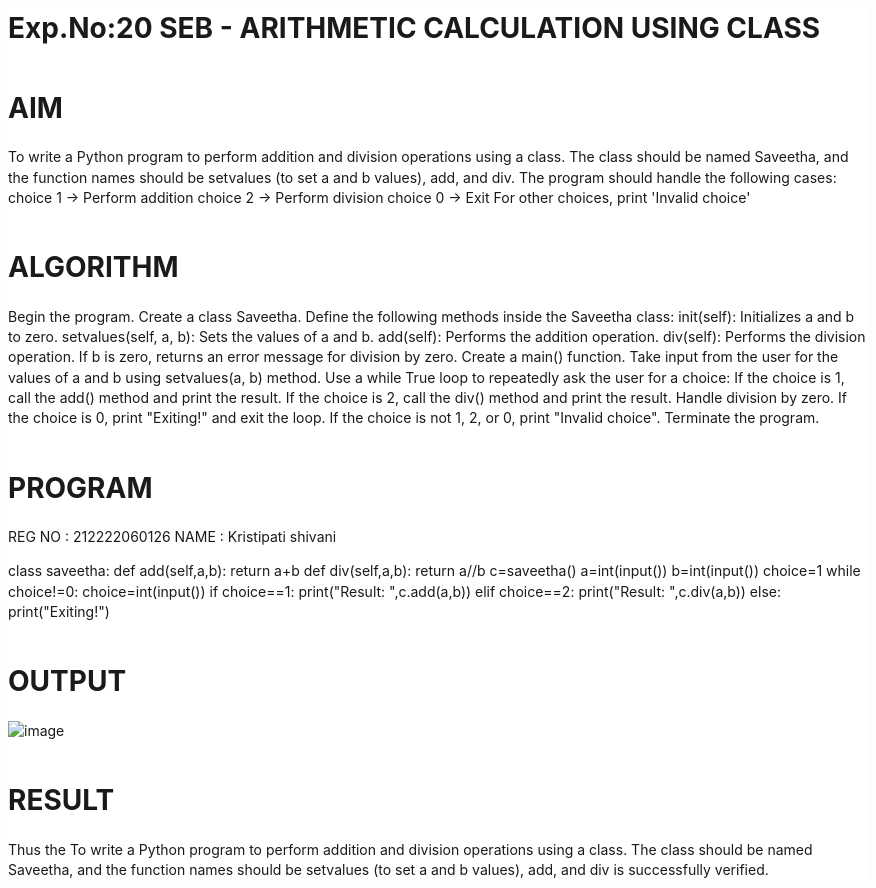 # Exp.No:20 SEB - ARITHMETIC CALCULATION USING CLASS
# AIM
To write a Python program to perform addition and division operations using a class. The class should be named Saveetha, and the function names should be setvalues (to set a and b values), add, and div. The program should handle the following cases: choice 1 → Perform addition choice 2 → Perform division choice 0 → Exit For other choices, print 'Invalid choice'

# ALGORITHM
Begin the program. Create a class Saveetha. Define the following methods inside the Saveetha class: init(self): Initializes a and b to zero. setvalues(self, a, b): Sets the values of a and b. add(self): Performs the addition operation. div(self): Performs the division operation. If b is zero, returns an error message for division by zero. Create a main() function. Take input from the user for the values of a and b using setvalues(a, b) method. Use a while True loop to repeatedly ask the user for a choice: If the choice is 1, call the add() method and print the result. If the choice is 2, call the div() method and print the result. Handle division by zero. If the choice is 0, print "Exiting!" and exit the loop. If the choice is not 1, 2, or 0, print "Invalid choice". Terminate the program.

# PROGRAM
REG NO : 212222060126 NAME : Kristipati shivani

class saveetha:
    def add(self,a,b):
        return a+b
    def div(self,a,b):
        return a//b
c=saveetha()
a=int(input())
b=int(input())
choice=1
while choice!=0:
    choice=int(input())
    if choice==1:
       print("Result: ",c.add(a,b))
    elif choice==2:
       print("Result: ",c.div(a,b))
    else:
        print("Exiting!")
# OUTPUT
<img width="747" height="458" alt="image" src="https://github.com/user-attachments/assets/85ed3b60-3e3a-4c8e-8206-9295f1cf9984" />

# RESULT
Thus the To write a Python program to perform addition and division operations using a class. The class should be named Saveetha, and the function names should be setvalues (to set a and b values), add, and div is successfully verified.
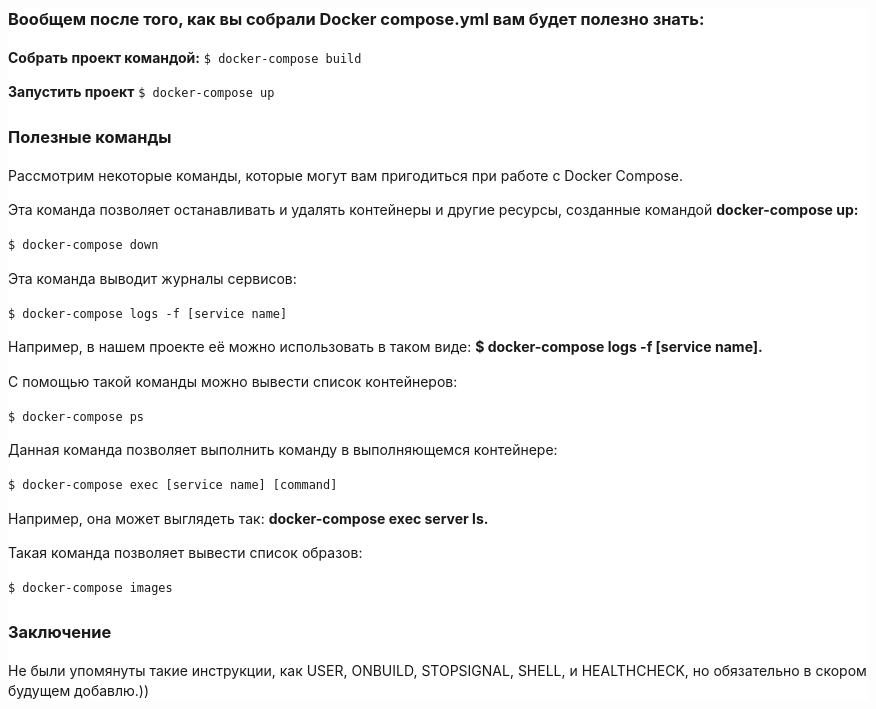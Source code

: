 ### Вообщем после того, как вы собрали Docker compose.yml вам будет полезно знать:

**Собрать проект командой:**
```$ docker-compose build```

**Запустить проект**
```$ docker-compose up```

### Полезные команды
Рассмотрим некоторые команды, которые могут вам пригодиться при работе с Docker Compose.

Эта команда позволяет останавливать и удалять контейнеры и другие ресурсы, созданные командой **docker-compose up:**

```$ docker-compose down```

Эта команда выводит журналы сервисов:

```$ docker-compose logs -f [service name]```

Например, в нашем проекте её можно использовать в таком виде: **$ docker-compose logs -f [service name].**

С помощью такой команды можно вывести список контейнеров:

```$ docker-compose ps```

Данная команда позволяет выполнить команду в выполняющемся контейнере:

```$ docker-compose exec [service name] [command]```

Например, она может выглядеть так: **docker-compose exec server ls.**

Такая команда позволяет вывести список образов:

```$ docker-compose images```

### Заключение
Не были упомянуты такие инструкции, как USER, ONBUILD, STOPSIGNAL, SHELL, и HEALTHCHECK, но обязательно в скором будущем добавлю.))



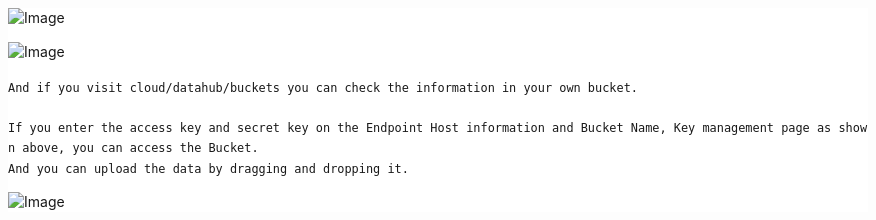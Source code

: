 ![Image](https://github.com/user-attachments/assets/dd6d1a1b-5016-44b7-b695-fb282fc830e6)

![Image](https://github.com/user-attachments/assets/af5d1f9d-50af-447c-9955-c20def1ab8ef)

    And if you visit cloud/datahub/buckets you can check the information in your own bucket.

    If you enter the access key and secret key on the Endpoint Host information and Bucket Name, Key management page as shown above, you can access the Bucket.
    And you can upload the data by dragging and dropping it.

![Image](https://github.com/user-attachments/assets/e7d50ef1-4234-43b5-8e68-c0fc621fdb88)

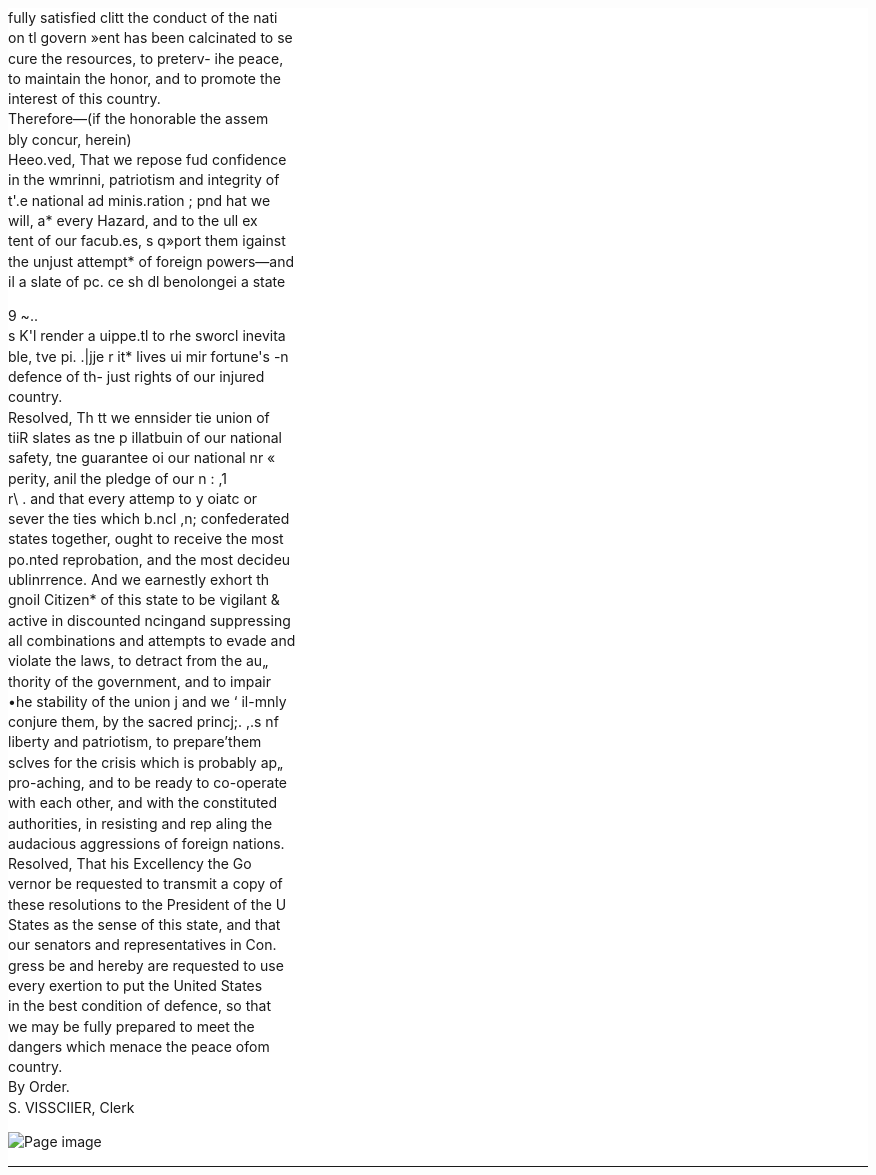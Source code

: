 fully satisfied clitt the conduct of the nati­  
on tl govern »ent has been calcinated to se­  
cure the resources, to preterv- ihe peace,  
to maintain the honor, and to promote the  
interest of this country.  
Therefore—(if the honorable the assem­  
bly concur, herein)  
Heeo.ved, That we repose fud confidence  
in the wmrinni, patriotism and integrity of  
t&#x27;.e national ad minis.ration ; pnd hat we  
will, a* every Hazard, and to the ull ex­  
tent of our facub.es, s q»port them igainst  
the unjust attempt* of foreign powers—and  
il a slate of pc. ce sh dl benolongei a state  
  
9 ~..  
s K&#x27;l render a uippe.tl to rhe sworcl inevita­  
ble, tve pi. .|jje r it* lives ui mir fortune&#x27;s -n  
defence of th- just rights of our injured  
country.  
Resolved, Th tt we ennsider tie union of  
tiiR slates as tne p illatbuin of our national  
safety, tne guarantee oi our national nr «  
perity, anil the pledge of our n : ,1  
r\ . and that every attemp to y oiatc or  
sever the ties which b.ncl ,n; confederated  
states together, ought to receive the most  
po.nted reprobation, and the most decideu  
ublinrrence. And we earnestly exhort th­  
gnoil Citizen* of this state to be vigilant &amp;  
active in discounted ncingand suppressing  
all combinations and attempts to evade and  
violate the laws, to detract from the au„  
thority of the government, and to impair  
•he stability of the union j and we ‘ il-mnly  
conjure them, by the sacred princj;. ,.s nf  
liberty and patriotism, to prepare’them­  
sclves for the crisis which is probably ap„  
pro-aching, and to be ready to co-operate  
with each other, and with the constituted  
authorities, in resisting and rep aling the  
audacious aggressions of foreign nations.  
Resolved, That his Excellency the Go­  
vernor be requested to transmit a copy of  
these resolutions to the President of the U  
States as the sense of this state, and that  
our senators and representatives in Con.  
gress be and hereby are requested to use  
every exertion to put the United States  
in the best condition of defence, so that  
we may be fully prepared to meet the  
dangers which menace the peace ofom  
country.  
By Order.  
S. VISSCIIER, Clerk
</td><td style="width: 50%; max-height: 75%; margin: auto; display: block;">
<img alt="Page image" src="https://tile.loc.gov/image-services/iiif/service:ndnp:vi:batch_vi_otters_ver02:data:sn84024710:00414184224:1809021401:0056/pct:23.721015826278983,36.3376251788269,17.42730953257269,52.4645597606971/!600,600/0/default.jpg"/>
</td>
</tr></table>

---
-- -- --
**Task item**
If a line in the records above has the word "команда", copy it.

**Response for this exercise**
Эта команда позволяет останавливать и удалять контейнеры и другие ресурсы, созданные командой **docker-compose up:**
Эта команда выводит журналы сервисов:
Данная команда позволяет выполнить команду в выполняющемся контейнере:
Такая команда позволяет вывести список образов:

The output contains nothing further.